'''

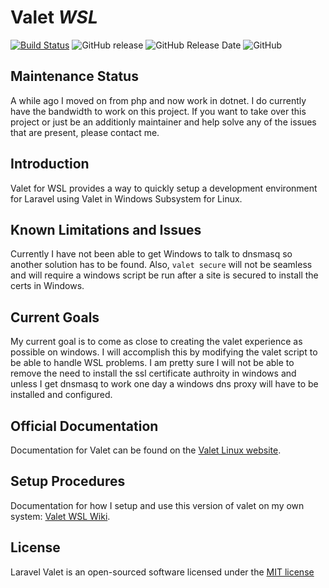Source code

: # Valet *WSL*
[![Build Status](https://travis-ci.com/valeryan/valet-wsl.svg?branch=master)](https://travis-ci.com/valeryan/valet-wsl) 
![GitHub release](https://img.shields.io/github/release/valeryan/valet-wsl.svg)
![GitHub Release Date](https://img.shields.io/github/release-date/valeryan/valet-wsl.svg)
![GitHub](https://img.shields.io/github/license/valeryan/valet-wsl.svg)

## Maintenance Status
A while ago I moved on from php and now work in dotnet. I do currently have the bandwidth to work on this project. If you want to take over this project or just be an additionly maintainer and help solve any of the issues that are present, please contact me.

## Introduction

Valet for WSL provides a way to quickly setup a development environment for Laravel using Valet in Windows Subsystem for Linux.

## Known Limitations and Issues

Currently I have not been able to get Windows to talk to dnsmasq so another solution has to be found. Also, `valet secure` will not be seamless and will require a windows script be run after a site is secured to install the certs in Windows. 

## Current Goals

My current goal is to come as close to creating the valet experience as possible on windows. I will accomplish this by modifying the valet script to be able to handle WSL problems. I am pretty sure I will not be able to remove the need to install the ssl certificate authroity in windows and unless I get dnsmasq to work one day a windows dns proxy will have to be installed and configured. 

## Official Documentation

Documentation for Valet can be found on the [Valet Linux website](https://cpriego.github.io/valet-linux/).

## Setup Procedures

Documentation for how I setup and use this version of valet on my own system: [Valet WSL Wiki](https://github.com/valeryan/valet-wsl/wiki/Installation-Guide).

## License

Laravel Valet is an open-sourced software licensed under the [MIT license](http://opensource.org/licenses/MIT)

'''
'''

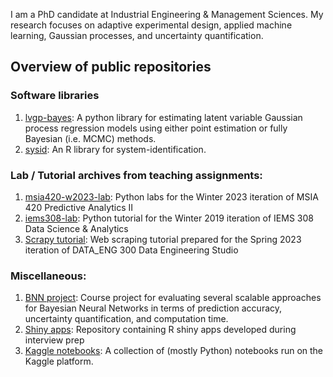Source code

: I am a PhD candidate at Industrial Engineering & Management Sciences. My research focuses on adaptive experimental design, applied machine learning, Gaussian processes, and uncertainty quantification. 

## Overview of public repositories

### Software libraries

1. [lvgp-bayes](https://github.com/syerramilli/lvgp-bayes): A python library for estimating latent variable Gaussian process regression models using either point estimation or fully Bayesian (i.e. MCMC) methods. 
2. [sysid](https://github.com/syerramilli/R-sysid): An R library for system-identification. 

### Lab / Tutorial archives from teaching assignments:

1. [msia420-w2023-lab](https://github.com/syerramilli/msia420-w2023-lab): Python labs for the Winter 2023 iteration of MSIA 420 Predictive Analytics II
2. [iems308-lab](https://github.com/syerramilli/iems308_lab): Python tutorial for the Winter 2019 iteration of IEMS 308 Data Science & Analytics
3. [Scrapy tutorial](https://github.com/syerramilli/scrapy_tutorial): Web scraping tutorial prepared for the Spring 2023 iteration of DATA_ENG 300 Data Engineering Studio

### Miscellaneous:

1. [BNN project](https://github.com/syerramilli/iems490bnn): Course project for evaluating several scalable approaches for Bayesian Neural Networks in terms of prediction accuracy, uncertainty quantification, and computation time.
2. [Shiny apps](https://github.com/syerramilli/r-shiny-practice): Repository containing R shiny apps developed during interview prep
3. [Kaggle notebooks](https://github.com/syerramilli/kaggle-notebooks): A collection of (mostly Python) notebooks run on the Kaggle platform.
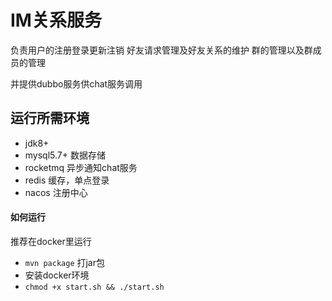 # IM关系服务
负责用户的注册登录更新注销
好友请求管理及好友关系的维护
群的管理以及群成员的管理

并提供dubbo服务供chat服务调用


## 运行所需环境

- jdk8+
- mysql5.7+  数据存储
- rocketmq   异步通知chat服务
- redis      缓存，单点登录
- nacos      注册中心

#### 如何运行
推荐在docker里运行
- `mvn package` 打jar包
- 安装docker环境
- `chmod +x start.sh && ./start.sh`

'''
'''

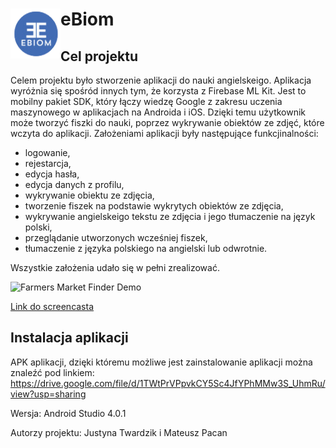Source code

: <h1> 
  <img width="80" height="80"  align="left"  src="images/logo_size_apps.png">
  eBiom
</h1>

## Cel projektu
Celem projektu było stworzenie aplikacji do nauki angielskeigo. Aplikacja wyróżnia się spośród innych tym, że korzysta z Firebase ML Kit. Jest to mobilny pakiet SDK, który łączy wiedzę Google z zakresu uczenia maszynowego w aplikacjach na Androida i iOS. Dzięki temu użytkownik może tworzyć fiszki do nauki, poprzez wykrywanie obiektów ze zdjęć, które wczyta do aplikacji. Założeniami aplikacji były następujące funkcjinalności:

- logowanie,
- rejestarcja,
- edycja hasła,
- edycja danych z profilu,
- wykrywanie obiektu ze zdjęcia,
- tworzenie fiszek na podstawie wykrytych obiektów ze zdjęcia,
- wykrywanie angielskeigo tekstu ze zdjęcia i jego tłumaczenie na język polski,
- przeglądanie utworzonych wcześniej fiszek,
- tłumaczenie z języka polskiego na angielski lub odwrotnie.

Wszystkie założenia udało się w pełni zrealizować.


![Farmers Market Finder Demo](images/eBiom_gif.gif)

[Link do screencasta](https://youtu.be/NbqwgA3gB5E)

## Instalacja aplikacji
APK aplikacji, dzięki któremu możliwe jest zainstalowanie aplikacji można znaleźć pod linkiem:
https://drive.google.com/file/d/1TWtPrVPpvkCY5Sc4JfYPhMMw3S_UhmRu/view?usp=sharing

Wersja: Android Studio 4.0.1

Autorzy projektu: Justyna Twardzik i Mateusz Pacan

'''

» Exercise objective: When you reach the line containing "Market Finder Demo](images/eBiom_gif.gif)" in the data above, start copying exactly, and stop after the line containing "Autorzy projektu: Justyna".

» Expected answer:
![Farmers Market Finder Demo](images/eBiom_gif.gif)

[Link do screencasta](https://youtu.be/NbqwgA3gB5E)

## Instalacja aplikacji
APK aplikacji, dzięki któremu możliwe jest zainstalowanie aplikacji można znaleźć pod linkiem:
https://drive.google.com/file/d/1TWtPrVPpvkCY5Sc4JfYPhMMw3S_UhmRu/view?usp=sharing

Wersja: Android Studio 4.0.1

Autorzy projektu: Justyna Twardzik i Mateusz Pacan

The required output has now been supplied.